## [YOUR TASK]
How many lines in the data that follows contain the word "Dockerized"? Only that number is needed.
Start of Block
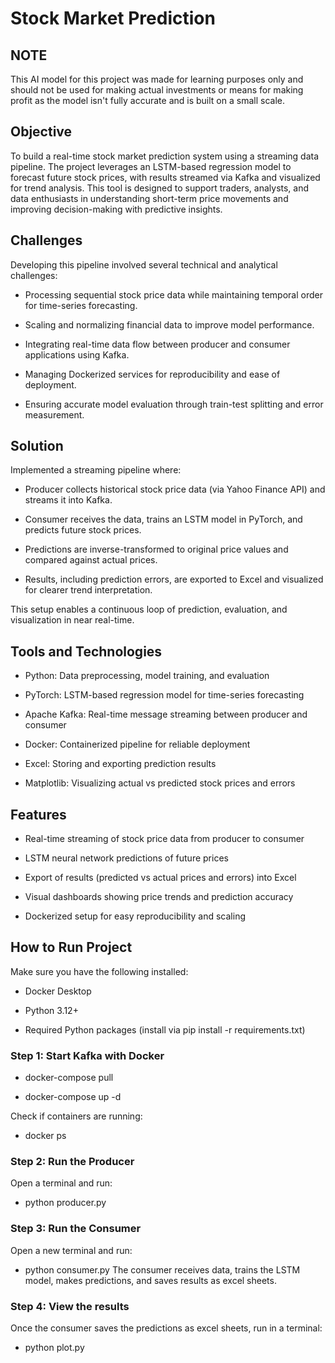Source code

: # Stock Market Prediction

## NOTE
This AI model for this project was made for learning purposes only and should not be used for making actual investments or means for making profit as the model isn't fully accurate and is built on a small scale.

## Objective
To build a real-time stock market prediction system using a streaming data pipeline. The project leverages an LSTM-based regression model to forecast future stock prices, with results streamed via Kafka and visualized for trend analysis. This tool is designed to support traders, analysts, and data enthusiasts in understanding short-term price movements and improving decision-making with predictive insights.

## Challenges
Developing this pipeline involved several technical and analytical challenges:

- Processing sequential stock price data while maintaining temporal order for time-series forecasting.

- Scaling and normalizing financial data to improve model performance.

- Integrating real-time data flow between producer and consumer applications using Kafka.

- Managing Dockerized services for reproducibility and ease of deployment.

- Ensuring accurate model evaluation through train-test splitting and error measurement.

## Solution
Implemented a streaming pipeline where:

- Producer collects historical stock price data (via Yahoo Finance API) and streams it into Kafka.

- Consumer receives the data, trains an LSTM model in PyTorch, and predicts future stock prices.

- Predictions are inverse-transformed to original price values and compared against actual prices.

- Results, including prediction errors, are exported to Excel and visualized for clearer trend interpretation.

This setup enables a continuous loop of prediction, evaluation, and visualization in near real-time.

## Tools and Technologies
- Python: Data preprocessing, model training, and evaluation

- PyTorch: LSTM-based regression model for time-series forecasting

- Apache Kafka: Real-time message streaming between producer and consumer

- Docker: Containerized pipeline for reliable deployment

- Excel: Storing and exporting prediction results

- Matplotlib: Visualizing actual vs predicted stock prices and errors

## Features
- Real-time streaming of stock price data from producer to consumer

- LSTM neural network predictions of future prices

- Export of results (predicted vs actual prices and errors) into Excel

- Visual dashboards showing price trends and prediction accuracy

- Dockerized setup for easy reproducibility and scaling

## How to Run Project
Make sure you have the following installed:

- Docker Desktop

- Python 3.12+

- Required Python packages (install via pip install -r requirements.txt)

### Step 1: Start Kafka with Docker
- docker-compose pull
  
- docker-compose up -d

Check if containers are running:
- docker ps

### Step 2: Run the Producer
Open a terminal and run:
- python producer.py

### Step 3: Run the Consumer
Open a new terminal and run:
- python consumer.py
The consumer receives data, trains the LSTM model, makes predictions, and saves results as excel sheets.

### Step 4: View the results
Once the consumer saves the predictions as excel sheets, run in a terminal:
- python plot.py
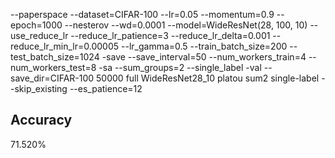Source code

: --paperspace --dataset=CIFAR-100 --lr=0.05 --momentum=0.9 --epoch=1000 --nesterov --wd=0.0001 --model=WideResNet(28, 100, 10) --use_reduce_lr --reduce_lr_patience=3 --reduce_lr_delta=0.001 --reduce_lr_min_lr=0.00005 --lr_gamma=0.5 --train_batch_size=200 --test_batch_size=1024 -save --save_interval=50 --num_workers_train=4 --num_workers_test=8 -sa --sum_groups=2 --single_label -val --save_dir=CIFAR-100 50000 full WideResNet28_10 platou sum2 single-label --skip_existing --es_patience=12
## Accuracy
 71.520%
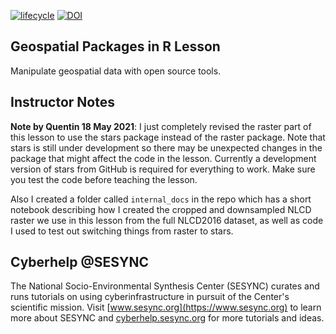[![lifecycle](https://img.shields.io/badge/lifecycle-stable-brightgreen.svg)](https://github.com/SESYNC-ci/sesync-ci.github.io/blob/master/lesson/lesson-lifecycle.md#stable)
[![DOI](https://zenodo.org/badge/DOI/10.5281/zenodo.5710800.svg)](https://doi.org/10.5281/zenodo.5710800)

## Geospatial Packages in R Lesson

Manipulate geospatial data with open source tools.

## Instructor Notes

**Note by Quentin 18 May 2021**: I just completely revised the raster part of this
lesson to use the stars package instead of the raster package. Note that stars
is still under development so there may be unexpected changes in the package that
might affect the code in the lesson. Currently a development version of stars
from GitHub is required for everything to work. Make sure you test the code 
before teaching the lesson. 

Also I created a folder called `internal_docs` in the repo which has a short
notebook describing how I created the cropped and downsampled NLCD raster we 
use in this lesson from the full NLCD2016 dataset, as well as code I used to
test out switching things from raster to stars.

## Cyberhelp @SESYNC

The National Socio-Environmental Synthesis Center (SESYNC) curates and runs
tutorials on using cyberinfrastructure in pursuit of the Center's scientific
mission. Visit [www.sesync.org](https://www.sesync.org) to learn more about
SESYNC and [cyberhelp.sesync.org](https://cyberhelp.sesync.org) for more
tutorials and ideas.
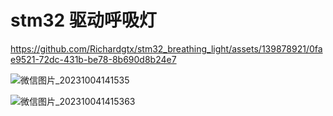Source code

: # stm32 驱动呼吸灯
https://github.com/Richardgtx/stm32_breathing_light/assets/139878921/0fae9521-72dc-431b-be78-8b690d8b24e7


![微信图片_20231004141535](https://github.com/Richardgtx/breathing_light_stm32/assets/139878921/ad3125df-5739-4c31-9375-e5b4eb04e394)

![微信图片_202310041415363](https://github.com/Richardgtx/breathing_light_stm32/assets/139878921/d718049f-7705-49c3-91e9-6d01e693c6ac)

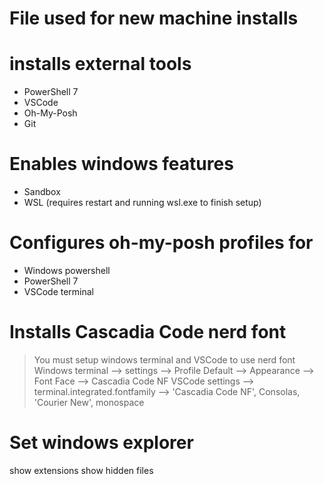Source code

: # File used for new machine installs
# installs external tools
- PowerShell 7
- VSCode
- Oh-My-Posh
- Git

# Enables windows features
- Sandbox
- WSL (requires restart and running wsl.exe to finish setup)

# Configures oh-my-posh profiles for 
- Windows powershell
- PowerShell 7
- VSCode terminal

# Installs Cascadia Code nerd font
> You must setup windows terminal and VSCode to use nerd font
> Windows terminal --> settings --> Profile Default --> Appearance --> Font Face --> Cascadia Code NF
> VSCode settings --> terminal.integrated.fontfamily --> 'Cascadia Code NF', Consolas, 'Courier New', monospace

# Set windows explorer
show extensions
show hidden files
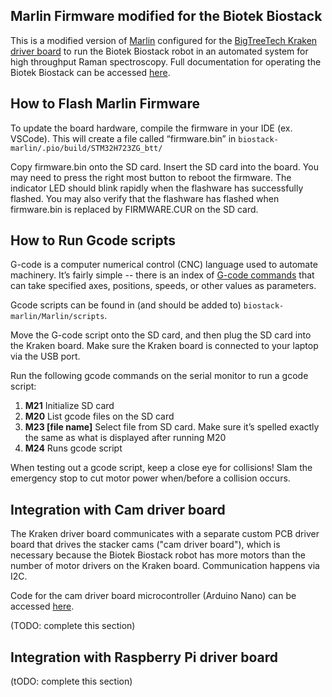 ## Marlin Firmware modified for the Biotek Biostack 
This is a modified version of [Marlin](https://github.com/bigtreetech/Marlin) configured for the [BigTreeTech Kraken driver board](https://github.com/bigtreetech/BIGTREETECH-Kraken/blob/master/BIGTREETECH%20Kraken%20V1.0%20User%20Manual.pdf) to run the Biotek Biostack robot in an automated system for high throughput Raman spectroscopy. Full documentation for operating the Biotek Biostack can be accessed [here](https://docs.google.com/document/d/1z7106h6sEGIVGQEQTHt1mG3ihGQOetWLh2Im52hU-tA/edit?pli=1).

## How to Flash Marlin Firmware
To update the board hardware, compile the firmware in your IDE (ex. VSCode). This will create a file called “firmware.bin” in <code>biostack-marlin/.pio/build/STM32H723ZG_btt/</code>

Copy firmware.bin onto the SD card. Insert the SD card into the board. You may need to press the right most button to reboot the firmware. The indicator LED should blink rapidly when the flashware has successfully flashed. You may also verify that the flashware has flashed when firmware.bin is replaced by FIRMWARE.CUR on the SD card.  

## How to Run Gcode scripts
G-code is a computer numerical control (CNC) language used to automate machinery. It’s fairly simple -- there is an index of [G-code commands](https://marlinfw.org/meta/gcode/) that can take specified axes, positions, speeds, or other values as parameters.

Gcode scripts can be found in (and should be added to) <code>biostack-marlin/Marlin/scripts</code>. 

Move the G-code script onto the SD card, and then plug the SD card into the Kraken board. Make sure the Kraken board is connected to your laptop via the USB port. 

Run the following gcode commands on the serial monitor to run a gcode script: 
1. **M21** 
Initialize SD card
2. **M20**
List gcode files on the SD card
3. **M23 [file name]**
Select file from SD card. Make sure it’s spelled exactly the same as what is displayed after running M20
4. **M24**
Runs gcode script

When testing out a gcode script, keep a close eye for collisions! Slam the emergency stop to cut motor power when/before a collision occurs. 

## Integration with Cam driver board
The Kraken driver board communicates with a separate custom PCB driver board that drives the stacker cams ("cam driver board"), which is necessary because the Biotek Biostack robot has more motors than the number of motor drivers on the Kraken board. Communication happens via I2C. 

Code for the cam driver board microcontroller (Arduino Nano) can be accessed [here](https://github.com/Tadesse-Lab/biostack-cam-driver). 

(TODO: complete this section)

## Integration with Raspberry Pi driver board
(tODO: complete this section)
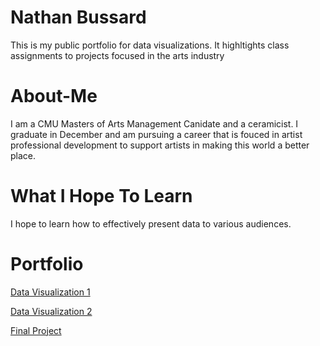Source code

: # Nathan Bussard
This is my public portfolio for data visualizations. It highltights class assignments to projects focused in the arts industry

# About-Me 
I am a CMU Masters of Arts Management Canidate and a ceramicist. I graduate in December and am pursuing a career that is fouced in artist professional development to support artists in making this world a better place. 

# What I Hope To Learn
I hope to learn how to effectively present data to various audiences.

# Portfolio
[Data Visualization 1](/dataviz1.md)

[Data Visualization 2](/Dataviz2.md)

[Final Project](finalpro3.md) 

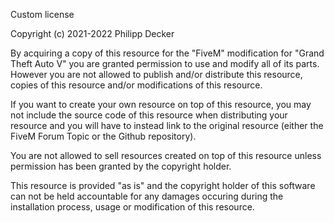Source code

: Custom license

Copyright (c) 2021-2022 Philipp Decker

By acquiring a copy of this resource for the "FiveM" modification for "Grand Theft Auto V" you 
are granted permission to use and modify all of its parts. However you are not allowed to publish 
and/or distribute this resource, copies of this resource and/or modifications of this resource.

If you want to create your own resource on top of this resource, you may not include the source 
code of this resource when distributing your resource and you will have to instead link to the 
original resource (either the FiveM Forum Topic or the Github repository).

You are not allowed to sell resources created on top of this resource unless permission has been 
granted by the copyright holder.

This resource is provided "as is" and the copyright holder of this software can not be held 
accountable for any damages occuring during the installation process, usage or modification of 
this resource.
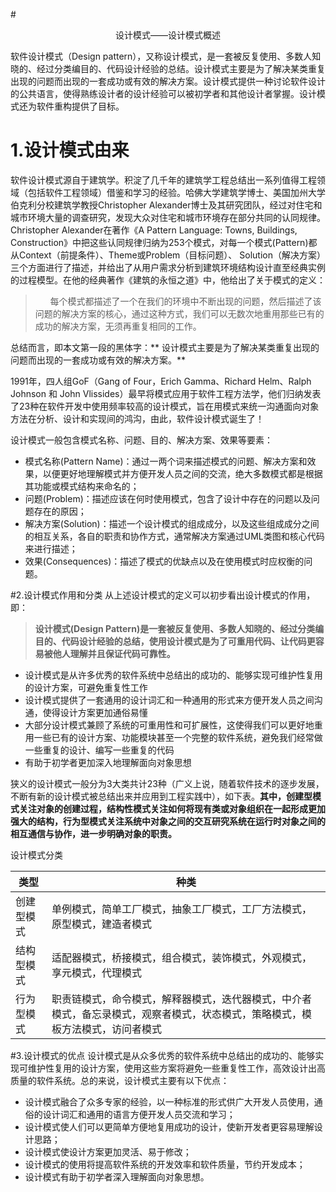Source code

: #<center> 设计模式——设计模式概述 </center>

软件设计模式（Design pattern），又称设计模式，是一套被反复使用、多数人知晓的、经过分类编目的、代码设计经验的总结。设计模式主要是为了解决某类重复出现的问题而出现的一套成功或有效的解决方案。设计模式提供一种讨论软件设计的公共语言，使得熟练设计者的设计经验可以被初学者和其他设计者掌握。设计模式还为软件重构提供了目标。

# 1.设计模式由来
软件设计模式源自于建筑学。积淀了几千年的建筑学工程总结出一系列值得工程领域（包括软件工程领域）借鉴和学习的经验。哈佛大学建筑学博士、美国加州大学伯克利分校建筑学教授Christopher Alexander博士及其研究团队，经过对住宅和城市环境大量的调查研究，发现大众对住宅和城市环境存在部分共同的认同规律。Christopher Alexander在著作《A Pattern Language: Towns, Buildings, Construction》中把这些认同规律归纳为253个模式，对每一个模式(Pattern)都从Context（前提条件）、Theme或Problem（目标问题）、 Solution（解决方案）三个方面进行了描述，并给出了从用户需求分析到建筑环境结构设计直至经典实例的过程模型。在他的经典著作《建筑的永恒之道》中，他给出了关于模式的定义：

>       每个模式都描述了一个在我们的环境中不断出现的问题，然后描述了该问题的解决方案的核心，通过这种方式，我们可以无数次地重用那些已有的成功的解决方案，无须再重复相同的工作。

总结而言，即本文第一段的黑体字：** 设计模式主要是为了解决某类重复出现的问题而出现的一套成功或有效的解决方案。**

1991年，四人组GoF（Gang of Four，Erich Gamma、Richard Helm、Ralph Johnson 和 John Vlissides）最早将模式应用于软件工程方法学，他们归纳发表了23种在软件开发中使用频率较高的设计模式，旨在用模式来统一沟通面向对象方法在分析、设计和实现间的鸿沟，由此，软件设计模式诞生了！

设计模式一般包含模式名称、问题、目的、解决方案、效果等要素：

* 模式名称(Pattern Name)：通过一两个词来描述模式的问题、解决方案和效果，以便更好地理解模式并方便开发人员之间的交流，绝大多数模式都是根据其功能或模式结构来命名的；
* 问题(Problem)：描述应该在何时使用模式，包含了设计中存在的问题以及问题存在的原因；
* 解决方案(Solution)：描述一个设计模式的组成成分，以及这些组成成分之间的相互关系，各自的职责和协作方式，通常解决方案通过UML类图和核心代码来进行描述；
* 效果(Consequences)：描述了模式的优缺点以及在使用模式时应权衡的问题。


#2.设计模式作用和分类
从上述设计模式的定义可以初步看出设计模式的作用，即：

> **设计模式(Design Pattern)是一套被反复使用、多数人知晓的、经过分类编目的、代码设计经验的总结，使用设计模式是为了可重用代码、让代码更容易被他人理解并且保证代码可靠性。**

* 设计模式是从许多优秀的软件系统中总结出的成功的、能够实现可维护性复用的设计方案，可避免重复性工作
* 设计模式提供了一套通用的设计词汇和一种通用的形式来方便开发人员之间沟通，使得设计方案更加通俗易懂
* 大部分设计模式兼顾了系统的可重用性和可扩展性，这使得我们可以更好地重用一些已有的设计方案、功能模块甚至一个完整的软件系统，避免我们经常做一些重复的设计、编写一些重复的代码
* 有助于初学者更加深入地理解面向对象思想

狭义的设计模式一般分为3大类共计23种（广义上说，随着软件技术的逐步发展，不断有新的设计模式被总结出来并应用到工程实践中），如下表。**其中，创建型模式关注对象的创建过程，结构性模式关注如何将现有类或对象组织在一起形成更加强大的结构，行为型模式关注系统中对象之间的交互研究系统在运行时对象之间的相互通信与协作，进一步明确对象的职责。**

设计模式分类

类型 | 种类
| ---- | ---- |
创建型模式	| 单例模式，简单工厂模式，抽象工厂模式，工厂方法模式，原型模式，建造者模式
结构型模式	|适配器模式，桥接模式，组合模式，装饰模式，外观模式，享元模式，代理模式
行为型模式	|职责链模式，命令模式，解释器模式，迭代器模式，中介者模式，备忘录模式，观察者模式，状态模式，策略模式，模板方法模式，访问者模式

#3.设计模式的优点
设计模式是从众多优秀的软件系统中总结出的成功的、能够实现可维护性复用的设计方案，使用这些方案将避免一些重复性工作，高效设计出高质量的软件系统。总的来说，设计模式主要有以下优点：

* 设计模式融合了众多专家的经验，以一种标准的形式供广大开发人员使用，通俗的设计词汇和通用的语言方便开发人员交流和学习；
* 设计模式使人们可以更简单方便地复用成功的设计，使新开发者更容易理解设计思路；
* 设计模式使设计方案更加灵活、易于修改；
* 设计模式的使用将提高软件系统的开发效率和软件质量，节约开发成本；
* 设计模式有助于初学者深入理解面向对象思想。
End of Block
## [SOLUTION FOR THIS EXERCISE]
2